If I have a loop $\gamma(t)$ in a manifold $M$, $\gamma(0) = \gamma(1)$, with a homotopy $\gamma_s(t)$ such that $\gamma_0(t) = \gamma(t)$ and $\gamma_1(t)$ the constant curve $\gamma(0)$, consider the set of points
$$S = \{ p \in M | \exists s,t \in I,\ p \in \gamma_s(t) \}$$
If I consider a tubular neighbourhood $T(S)$ around that set (by which I mean that for every point $p \in S$, I consider an open ball around $p$), with the topology from $M$, is this resulting set homeomorphic to $\Bbb R^n$? In particular, is there a coordinate chart $\phi : T(S) \to \Bbb R^n$?
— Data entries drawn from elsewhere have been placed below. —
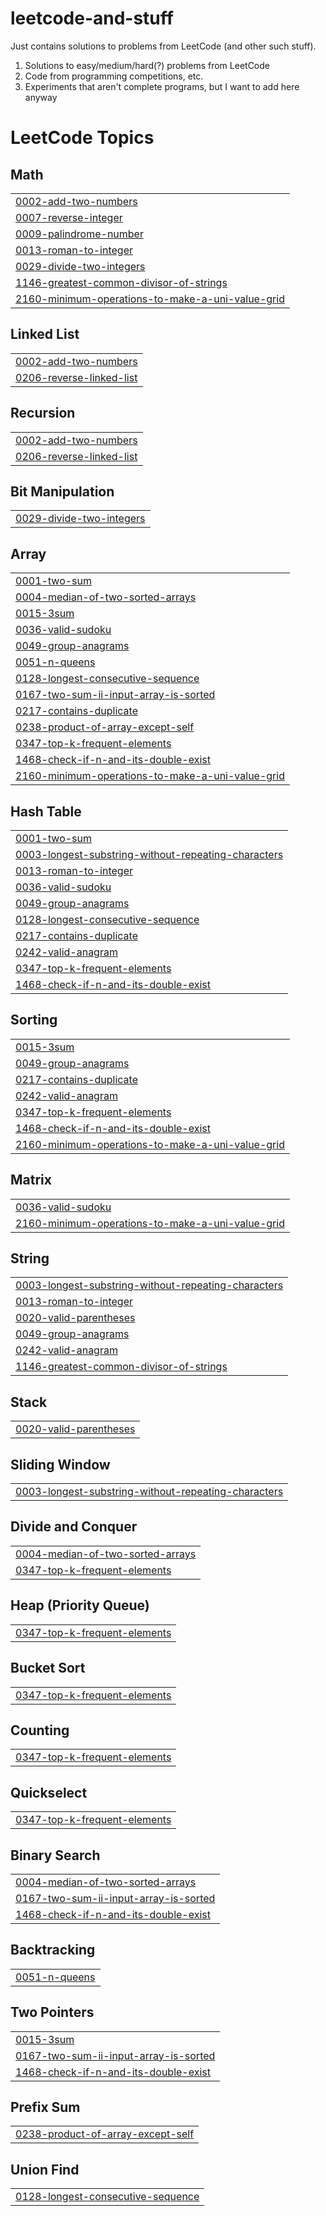 # leetcode-and-stuff
Just contains solutions to problems from LeetCode (and other such stuff).
1. Solutions to easy/medium/hard(?) problems from LeetCode
2. Code from programming competitions, etc.
3. Experiments that aren't complete programs, but I want to add here anyway

<!---LeetCode Topics Start-->
# LeetCode Topics
## Math
|  |
| ------- |
| [0002-add-two-numbers](https://github.com/thushar003/cplusplus-mini-projects/tree/master/0002-add-two-numbers) |
| [0007-reverse-integer](https://github.com/thushar003/leetcode-and-stuff/tree/master/0007-reverse-integer) |
| [0009-palindrome-number](https://github.com/thushar003/cplusplus-mini-projects/tree/master/0009-palindrome-number) |
| [0013-roman-to-integer](https://github.com/thushar003/leetcode-and-stuff/tree/master/0013-roman-to-integer) |
| [0029-divide-two-integers](https://github.com/thushar003/cplusplus-mini-projects/tree/master/0029-divide-two-integers) |
| [1146-greatest-common-divisor-of-strings](https://github.com/thushar003/leetcode-and-stuff/tree/master/1146-greatest-common-divisor-of-strings) |
| [2160-minimum-operations-to-make-a-uni-value-grid](https://github.com/thushar003/cplusplus-mini-projects/tree/master/2160-minimum-operations-to-make-a-uni-value-grid) |
## Linked List
|  |
| ------- |
| [0002-add-two-numbers](https://github.com/thushar003/cplusplus-mini-projects/tree/master/0002-add-two-numbers) |
| [0206-reverse-linked-list](https://github.com/thushar003/leetcode-and-stuff/tree/master/0206-reverse-linked-list) |
## Recursion
|  |
| ------- |
| [0002-add-two-numbers](https://github.com/thushar003/cplusplus-mini-projects/tree/master/0002-add-two-numbers) |
| [0206-reverse-linked-list](https://github.com/thushar003/leetcode-and-stuff/tree/master/0206-reverse-linked-list) |
## Bit Manipulation
|  |
| ------- |
| [0029-divide-two-integers](https://github.com/thushar003/cplusplus-mini-projects/tree/master/0029-divide-two-integers) |
## Array
|  |
| ------- |
| [0001-two-sum](https://github.com/thushar003/cplusplus-mini-projects/tree/master/0001-two-sum) |
| [0004-median-of-two-sorted-arrays](https://github.com/thushar003/leetcode-and-stuff/tree/master/0004-median-of-two-sorted-arrays) |
| [0015-3sum](https://github.com/thushar003/leetcode-and-stuff/tree/master/0015-3sum) |
| [0036-valid-sudoku](https://github.com/thushar003/leetcode-and-stuff/tree/master/0036-valid-sudoku) |
| [0049-group-anagrams](https://github.com/thushar003/leetcode-and-stuff/tree/master/0049-group-anagrams) |
| [0051-n-queens](https://github.com/thushar003/leetcode-and-stuff/tree/master/0051-n-queens) |
| [0128-longest-consecutive-sequence](https://github.com/thushar003/leetcode-and-stuff/tree/master/0128-longest-consecutive-sequence) |
| [0167-two-sum-ii-input-array-is-sorted](https://github.com/thushar003/leetcode-and-stuff/tree/master/0167-two-sum-ii-input-array-is-sorted) |
| [0217-contains-duplicate](https://github.com/thushar003/leetcode-and-stuff/tree/master/0217-contains-duplicate) |
| [0238-product-of-array-except-self](https://github.com/thushar003/leetcode-and-stuff/tree/master/0238-product-of-array-except-self) |
| [0347-top-k-frequent-elements](https://github.com/thushar003/leetcode-and-stuff/tree/master/0347-top-k-frequent-elements) |
| [1468-check-if-n-and-its-double-exist](https://github.com/thushar003/leetcode-and-stuff/tree/master/1468-check-if-n-and-its-double-exist) |
| [2160-minimum-operations-to-make-a-uni-value-grid](https://github.com/thushar003/cplusplus-mini-projects/tree/master/2160-minimum-operations-to-make-a-uni-value-grid) |
## Hash Table
|  |
| ------- |
| [0001-two-sum](https://github.com/thushar003/cplusplus-mini-projects/tree/master/0001-two-sum) |
| [0003-longest-substring-without-repeating-characters](https://github.com/thushar003/leetcode-and-stuff/tree/master/0003-longest-substring-without-repeating-characters) |
| [0013-roman-to-integer](https://github.com/thushar003/leetcode-and-stuff/tree/master/0013-roman-to-integer) |
| [0036-valid-sudoku](https://github.com/thushar003/leetcode-and-stuff/tree/master/0036-valid-sudoku) |
| [0049-group-anagrams](https://github.com/thushar003/leetcode-and-stuff/tree/master/0049-group-anagrams) |
| [0128-longest-consecutive-sequence](https://github.com/thushar003/leetcode-and-stuff/tree/master/0128-longest-consecutive-sequence) |
| [0217-contains-duplicate](https://github.com/thushar003/leetcode-and-stuff/tree/master/0217-contains-duplicate) |
| [0242-valid-anagram](https://github.com/thushar003/leetcode-and-stuff/tree/master/0242-valid-anagram) |
| [0347-top-k-frequent-elements](https://github.com/thushar003/leetcode-and-stuff/tree/master/0347-top-k-frequent-elements) |
| [1468-check-if-n-and-its-double-exist](https://github.com/thushar003/leetcode-and-stuff/tree/master/1468-check-if-n-and-its-double-exist) |
## Sorting
|  |
| ------- |
| [0015-3sum](https://github.com/thushar003/leetcode-and-stuff/tree/master/0015-3sum) |
| [0049-group-anagrams](https://github.com/thushar003/leetcode-and-stuff/tree/master/0049-group-anagrams) |
| [0217-contains-duplicate](https://github.com/thushar003/leetcode-and-stuff/tree/master/0217-contains-duplicate) |
| [0242-valid-anagram](https://github.com/thushar003/leetcode-and-stuff/tree/master/0242-valid-anagram) |
| [0347-top-k-frequent-elements](https://github.com/thushar003/leetcode-and-stuff/tree/master/0347-top-k-frequent-elements) |
| [1468-check-if-n-and-its-double-exist](https://github.com/thushar003/leetcode-and-stuff/tree/master/1468-check-if-n-and-its-double-exist) |
| [2160-minimum-operations-to-make-a-uni-value-grid](https://github.com/thushar003/cplusplus-mini-projects/tree/master/2160-minimum-operations-to-make-a-uni-value-grid) |
## Matrix
|  |
| ------- |
| [0036-valid-sudoku](https://github.com/thushar003/leetcode-and-stuff/tree/master/0036-valid-sudoku) |
| [2160-minimum-operations-to-make-a-uni-value-grid](https://github.com/thushar003/cplusplus-mini-projects/tree/master/2160-minimum-operations-to-make-a-uni-value-grid) |
## String
|  |
| ------- |
| [0003-longest-substring-without-repeating-characters](https://github.com/thushar003/leetcode-and-stuff/tree/master/0003-longest-substring-without-repeating-characters) |
| [0013-roman-to-integer](https://github.com/thushar003/leetcode-and-stuff/tree/master/0013-roman-to-integer) |
| [0020-valid-parentheses](https://github.com/thushar003/leetcode-and-stuff/tree/master/0020-valid-parentheses) |
| [0049-group-anagrams](https://github.com/thushar003/leetcode-and-stuff/tree/master/0049-group-anagrams) |
| [0242-valid-anagram](https://github.com/thushar003/leetcode-and-stuff/tree/master/0242-valid-anagram) |
| [1146-greatest-common-divisor-of-strings](https://github.com/thushar003/leetcode-and-stuff/tree/master/1146-greatest-common-divisor-of-strings) |
## Stack
|  |
| ------- |
| [0020-valid-parentheses](https://github.com/thushar003/leetcode-and-stuff/tree/master/0020-valid-parentheses) |
## Sliding Window
|  |
| ------- |
| [0003-longest-substring-without-repeating-characters](https://github.com/thushar003/leetcode-and-stuff/tree/master/0003-longest-substring-without-repeating-characters) |
## Divide and Conquer
|  |
| ------- |
| [0004-median-of-two-sorted-arrays](https://github.com/thushar003/leetcode-and-stuff/tree/master/0004-median-of-two-sorted-arrays) |
| [0347-top-k-frequent-elements](https://github.com/thushar003/leetcode-and-stuff/tree/master/0347-top-k-frequent-elements) |
## Heap (Priority Queue)
|  |
| ------- |
| [0347-top-k-frequent-elements](https://github.com/thushar003/leetcode-and-stuff/tree/master/0347-top-k-frequent-elements) |
## Bucket Sort
|  |
| ------- |
| [0347-top-k-frequent-elements](https://github.com/thushar003/leetcode-and-stuff/tree/master/0347-top-k-frequent-elements) |
## Counting
|  |
| ------- |
| [0347-top-k-frequent-elements](https://github.com/thushar003/leetcode-and-stuff/tree/master/0347-top-k-frequent-elements) |
## Quickselect
|  |
| ------- |
| [0347-top-k-frequent-elements](https://github.com/thushar003/leetcode-and-stuff/tree/master/0347-top-k-frequent-elements) |
## Binary Search
|  |
| ------- |
| [0004-median-of-two-sorted-arrays](https://github.com/thushar003/leetcode-and-stuff/tree/master/0004-median-of-two-sorted-arrays) |
| [0167-two-sum-ii-input-array-is-sorted](https://github.com/thushar003/leetcode-and-stuff/tree/master/0167-two-sum-ii-input-array-is-sorted) |
| [1468-check-if-n-and-its-double-exist](https://github.com/thushar003/leetcode-and-stuff/tree/master/1468-check-if-n-and-its-double-exist) |
## Backtracking
|  |
| ------- |
| [0051-n-queens](https://github.com/thushar003/leetcode-and-stuff/tree/master/0051-n-queens) |
## Two Pointers
|  |
| ------- |
| [0015-3sum](https://github.com/thushar003/leetcode-and-stuff/tree/master/0015-3sum) |
| [0167-two-sum-ii-input-array-is-sorted](https://github.com/thushar003/leetcode-and-stuff/tree/master/0167-two-sum-ii-input-array-is-sorted) |
| [1468-check-if-n-and-its-double-exist](https://github.com/thushar003/leetcode-and-stuff/tree/master/1468-check-if-n-and-its-double-exist) |
## Prefix Sum
|  |
| ------- |
| [0238-product-of-array-except-self](https://github.com/thushar003/leetcode-and-stuff/tree/master/0238-product-of-array-except-self) |
## Union Find
|  |
| ------- |
| [0128-longest-consecutive-sequence](https://github.com/thushar003/leetcode-and-stuff/tree/master/0128-longest-consecutive-sequence) |
<!---LeetCode Topics End-->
Assuming I'm understanding your question correctly, the tubular neighborhood need not even be contractible, let alone homeomorphic to Euclidean space. Take $M = \mathbb{C} \cong \mathbb{R}^2$ the complex plane, and let $$\gamma_s(t) = \exp(2\pi i (1-s) \cdot 2(\lvert t - 0.5 \rvert - 0.5)).$$ Essentially $\gamma = \gamma_0$ is the path winds along the unit circle once, and then backtracks, and the homotopy keeps track of how far around the circle the path goes. The image of $\gamma$ is precisely the unit circle, and a sufficiently small tubular neighborhood of it looks like an annulus, which is not simply-connected.